For a long time after he leaves the bunker, Dean doesn’t think. Couldn’t, even if he tried. He follows instructions, moves on auto pilot, and isn’t even sure of who the voice barking orders belongs to.
He sees the world through the inside of his own eyelids, tinged with red, a film of flesh and blood that separates him from reality. It’s nearly a month before it peels back, as if being torn away with fingernails, and he blinks against the natural view of the world to find himself alive, or something close to it.
He also finds Crowley, waiting. Watching him. A smirking face in the center of his vision, standing with a hand rested casually on the flank of a hellhound whose shoulders reach his own.
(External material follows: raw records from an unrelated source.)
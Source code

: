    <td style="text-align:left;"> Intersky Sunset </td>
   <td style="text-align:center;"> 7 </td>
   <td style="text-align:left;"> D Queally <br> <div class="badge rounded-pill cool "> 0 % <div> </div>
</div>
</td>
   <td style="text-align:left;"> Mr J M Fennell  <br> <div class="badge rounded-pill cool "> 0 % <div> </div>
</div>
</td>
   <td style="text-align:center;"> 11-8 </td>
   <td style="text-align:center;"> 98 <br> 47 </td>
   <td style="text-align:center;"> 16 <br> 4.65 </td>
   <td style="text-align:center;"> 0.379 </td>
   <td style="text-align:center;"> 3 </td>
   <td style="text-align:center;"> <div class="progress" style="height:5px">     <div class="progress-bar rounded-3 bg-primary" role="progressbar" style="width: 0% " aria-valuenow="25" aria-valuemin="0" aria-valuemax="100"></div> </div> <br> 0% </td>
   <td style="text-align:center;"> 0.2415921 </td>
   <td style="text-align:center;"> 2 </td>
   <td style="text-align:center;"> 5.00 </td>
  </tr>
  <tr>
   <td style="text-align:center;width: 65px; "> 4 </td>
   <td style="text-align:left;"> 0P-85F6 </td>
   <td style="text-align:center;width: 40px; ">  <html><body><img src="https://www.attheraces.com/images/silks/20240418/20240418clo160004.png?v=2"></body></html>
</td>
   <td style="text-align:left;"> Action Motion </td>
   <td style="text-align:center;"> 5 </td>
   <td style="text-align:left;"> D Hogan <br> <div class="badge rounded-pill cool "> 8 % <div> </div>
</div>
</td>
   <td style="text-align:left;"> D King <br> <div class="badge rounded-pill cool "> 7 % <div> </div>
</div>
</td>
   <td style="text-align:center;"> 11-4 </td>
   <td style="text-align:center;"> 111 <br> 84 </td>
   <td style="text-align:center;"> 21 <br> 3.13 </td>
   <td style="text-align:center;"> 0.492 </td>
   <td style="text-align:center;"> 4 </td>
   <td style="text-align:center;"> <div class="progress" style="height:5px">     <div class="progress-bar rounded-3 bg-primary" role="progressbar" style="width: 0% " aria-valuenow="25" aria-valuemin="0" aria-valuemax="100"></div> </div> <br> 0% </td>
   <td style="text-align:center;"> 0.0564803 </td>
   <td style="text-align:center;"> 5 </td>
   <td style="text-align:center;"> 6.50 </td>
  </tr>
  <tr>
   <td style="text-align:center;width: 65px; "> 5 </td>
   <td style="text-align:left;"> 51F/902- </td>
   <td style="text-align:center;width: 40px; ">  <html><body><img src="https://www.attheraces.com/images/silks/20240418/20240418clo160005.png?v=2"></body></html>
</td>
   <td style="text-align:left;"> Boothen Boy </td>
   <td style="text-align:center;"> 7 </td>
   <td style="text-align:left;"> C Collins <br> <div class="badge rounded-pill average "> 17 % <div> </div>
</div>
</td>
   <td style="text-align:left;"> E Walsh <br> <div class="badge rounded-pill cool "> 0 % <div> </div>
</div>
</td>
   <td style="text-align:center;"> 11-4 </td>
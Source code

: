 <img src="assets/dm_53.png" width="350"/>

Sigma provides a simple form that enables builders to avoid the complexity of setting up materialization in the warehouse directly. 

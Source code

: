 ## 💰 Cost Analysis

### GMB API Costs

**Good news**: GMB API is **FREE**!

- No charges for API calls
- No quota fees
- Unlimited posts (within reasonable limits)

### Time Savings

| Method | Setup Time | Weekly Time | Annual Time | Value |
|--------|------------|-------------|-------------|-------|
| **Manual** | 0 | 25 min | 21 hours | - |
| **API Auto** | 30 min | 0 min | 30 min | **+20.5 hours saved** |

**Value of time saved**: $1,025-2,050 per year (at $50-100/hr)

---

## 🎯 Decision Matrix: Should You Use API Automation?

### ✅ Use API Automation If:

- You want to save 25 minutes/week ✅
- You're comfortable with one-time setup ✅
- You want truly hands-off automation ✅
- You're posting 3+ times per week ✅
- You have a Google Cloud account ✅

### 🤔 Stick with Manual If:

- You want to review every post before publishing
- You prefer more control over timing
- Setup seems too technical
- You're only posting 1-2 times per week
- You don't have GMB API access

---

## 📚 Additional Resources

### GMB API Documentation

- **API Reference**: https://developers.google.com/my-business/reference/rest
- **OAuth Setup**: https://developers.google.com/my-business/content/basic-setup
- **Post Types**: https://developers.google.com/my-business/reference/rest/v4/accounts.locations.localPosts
Dean can see it, it’s raised hackles, it’s gaping maw, can feel the churning filth of Hell bubbling in his veins, and innately he knows exactly what he is. He looks at the hellhound and he can see beyond what’s there. He can see where it’s been. What it’s been eating.
Not too long ago, the smell of congealed blood, the sight of gristle hanging from the hellhound’s jaw would have had him fighting back memories of Indiana; of the cold, sick feeling of his organs spilling out between his fingers. Now he looks and sees and doesn’t care. Is unmoved by the memory of twitching, slurping, thrashing red that rolls off the hound’s matted fur like vapor. Unshaken by the slick-drip splatter that glints from it’s paws, tinged sickly yellow in the evening lamplight.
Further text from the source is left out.